For experiential campaigns, projection mapping solves a specific creative challenge: it allows brands and organisations to create high-impact visual environments in spaces they do not own and cannot permanently modify. An empty room can be transformed into a gallery. A product can appear to assemble and disassemble in front of an audience. A cultural icon's work can fill an entire room with moving light and colour — giving audiences a perspective on art that a frame on a wall could never provide.

The most effective deployments of immersive technology are not about spectacle for its own sake. They are about solving a specific communication problem — and the Al Fereej Art and Design Festival in Qatar is a clear example of what this looks like in practice.

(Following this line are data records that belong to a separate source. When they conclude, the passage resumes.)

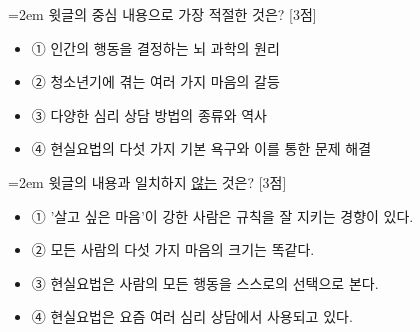 \documentclass[10pt,a4paper]{article}
\newcommand{\qnum}[1]{%
  \tikz[baseline=(num.base)]{%
    \node[circle, fill=numCircle, text=white, inner sep=0pt,
          minimum size=18pt, font=\small\bfseries] (num) {#1};%
  }%
}
\newcommand{\pts}[1]{%
  \hfill\textcolor{ptsBadge}{[#1점]}%
}
\begin{document}
\vspace{3mm}
\begin{minipage}{\columnwidth}
{\hangindent=2em
\qnum{25}\enspace 윗글의 중심 내용으로 가장 적절한 것은? \pts{3}
\par}

\vspace{3mm}
\begin{itemize}[leftmargin=2.5em, labelsep=0.3em, label={}, itemsep=4pt, parsep=1pt, topsep=0pt]
  \item ① 인간의 행동을 결정하는 뇌 과학의 원리
  \item ② 청소년기에 겪는 여러 가지 마음의 갈등
  \item ③ 다양한 심리 상담 방법의 종류와 역사
  \item ④ 현실요법의 다섯 가지 기본 욕구와 이를 통한 문제 해결
\end{itemize}
\end{minipage}
\vspace{4mm}

\vspace{4mm}
\begin{minipage}{\columnwidth}
{\hangindent=2em
\qnum{26}\enspace 윗글의 내용과 일치하지 \uline{않는} 것은? \pts{3}
\par}

\vspace{3mm}
\begin{itemize}[leftmargin=2.5em, labelsep=0.3em, label={}, itemsep=4pt, parsep=1pt, topsep=0pt]
  \item ① '살고 싶은 마음'이 강한 사람은 규칙을 잘 지키는 경향이 있다.
  \item ② 모든 사람의 다섯 가지 마음의 크기는 똑같다.
  \item ③ 현실요법은 사람의 모든 행동을 스스로의 선택으로 본다.
  \item ④ 현실요법은 요즘 여러 심리 상담에서 사용되고 있다.
\end{itemize}
\end{minipage}
\vspace{4mm}
\end{document}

Commissioned by the Qatar Ministry of Culture, Ortmor Agency was tasked with creating an exhibit at Darb Al Saai in Umm Salal that honoured two of Qatar's most esteemed artists — Ali Hassan and Ali Al Kuwari — in a way that would engage families, art enthusiasts, and the younger generation alike. A traditional gallery was not enough. The brief required technology to do what static display cannot: make art felt, not just seen.
Ortmor developed over eight concepts before finalising three distinct experience zones. A projection mapping room used Resolume software to transform the walls into a continuously looping motion graphic canvas of Ali Hassan's masterpieces — turning still artworks into a living, breathing visual journey through his legacy. An interactive underwater room, inspired by Ali Al Kuwari's artistic vision, transported visitors into a submerged world through blue ripple projections, fiber optic strands simulating glowing underwater grass, infinity mirror effects, and touch-sensitive neon plants that lit up and dimmed in response to physical interaction. A curated art exhibit space anchored both experiences in cultural context through bilingual English-Arabic artist biographies.

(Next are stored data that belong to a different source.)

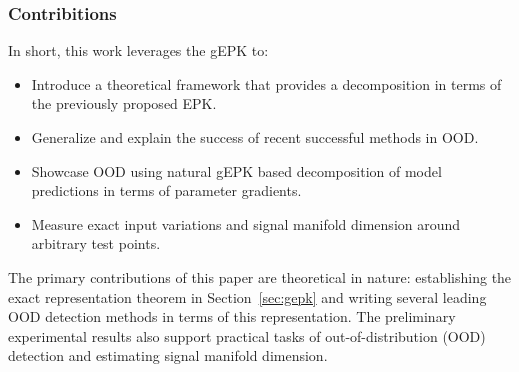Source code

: \begin{frame}
  \frametitle{Contribitions}
  In short, this work leverages the gEPK to:
\begin{itemize}
    \item Introduce a theoretical framework that provides a decomposition in terms of the previously proposed EPK. %
    \item Generalize and explain the success of recent successful methods in OOD.
    \item Showcase OOD using natural gEPK based decomposition of model predictions in terms of parameter gradients.
    \item Measure exact input variations and signal manifold dimension
      around arbitrary test points.


\end{itemize}
The primary contributions of this paper are theoretical in nature: establishing the exact representation theorem in Section~\ref{sec:gepk} and writing several leading OOD detection methods in terms of this representation. The preliminary experimental results also support practical tasks of out-of-distribution (OOD) detection and estimating signal manifold dimension. 
      \end{frame}
\label{sec:input}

The entire build — including demolishing and reconstructing structures to create the underwater room — was completed in five days. Over the festival's six-day run, thousands of visitors attended. The interactive installations, particularly the underwater room, became the festival's defining highlight and set a new benchmark for immersive cultural events in the region.
The lesson for brand marketers is precise: the right technology, deployed with genuine creative intent, does not just deliver an experience — it delivers a memory that outlasts the event itself. Read the full case study here.
Ortmor's experiential marketing services are built around exactly this principle. From concept through projection mapping, augmented reality, holographic displays, and interactive installations, every technology decision serves a singular objective: making your audience feel something they will not forget.
Technology does not automatically create great experiential marketing. Poorly deployed AR is just a gimmick. A VR headset in the wrong context is a barrier. Projection mapping without a story is just light. The differentiating factor is always strategic intent — understanding which technology solves which creative or communication problem, and deploying it with precision.
The technologies redefining experiential marketing — AR, VR, holograms, and projection mapping — are no longer experimental. They are deployable, scalable, and commercially proven. In the UAE and GCC, where audiences have been conditioned to expect the extraordinary, they are increasingly the minimum viable standard for organisations that want to be taken seriously.
The brands and institutions that will lead are not those with the biggest budgets. They are the ones who understand how to use technology to tell stories that stick. If your next campaign is still being built around static displays and printed materials, the gap between you and your competitors is widening every event season.
Explore how Ortmor approaches technology-driven experiential marketing for enterprise brands and government clients across the UAE and GCC.
Q: How does technology enhance experiential marketing? A: Technology enhances experiential marketing by enabling brands and organisations to create immersive, interactive, and personalised environments that go far beyond what physical installations alone can achieve. AR, VR, holograms, and projection mapping each allow brands to control sensory input, tell spatial stories, and engage audiences in ways that generate stronger emotional responses, higher brand recall, and significantly more social sharing than traditional marketing formats.
Q: What is the difference between AR and VR in experiential marketing? A: Augmented reality overlays digital content onto the real world — typically through a smartphone or tablet — allowing audiences to interact with brand content without leaving their physical environment. Virtual reality replaces the physical environment entirely via a headset, giving brands total control over every sensory input. AR is better suited to high-traffic, accessible activations; VR is more effective for deep, immersive experiences where full audience attention is required.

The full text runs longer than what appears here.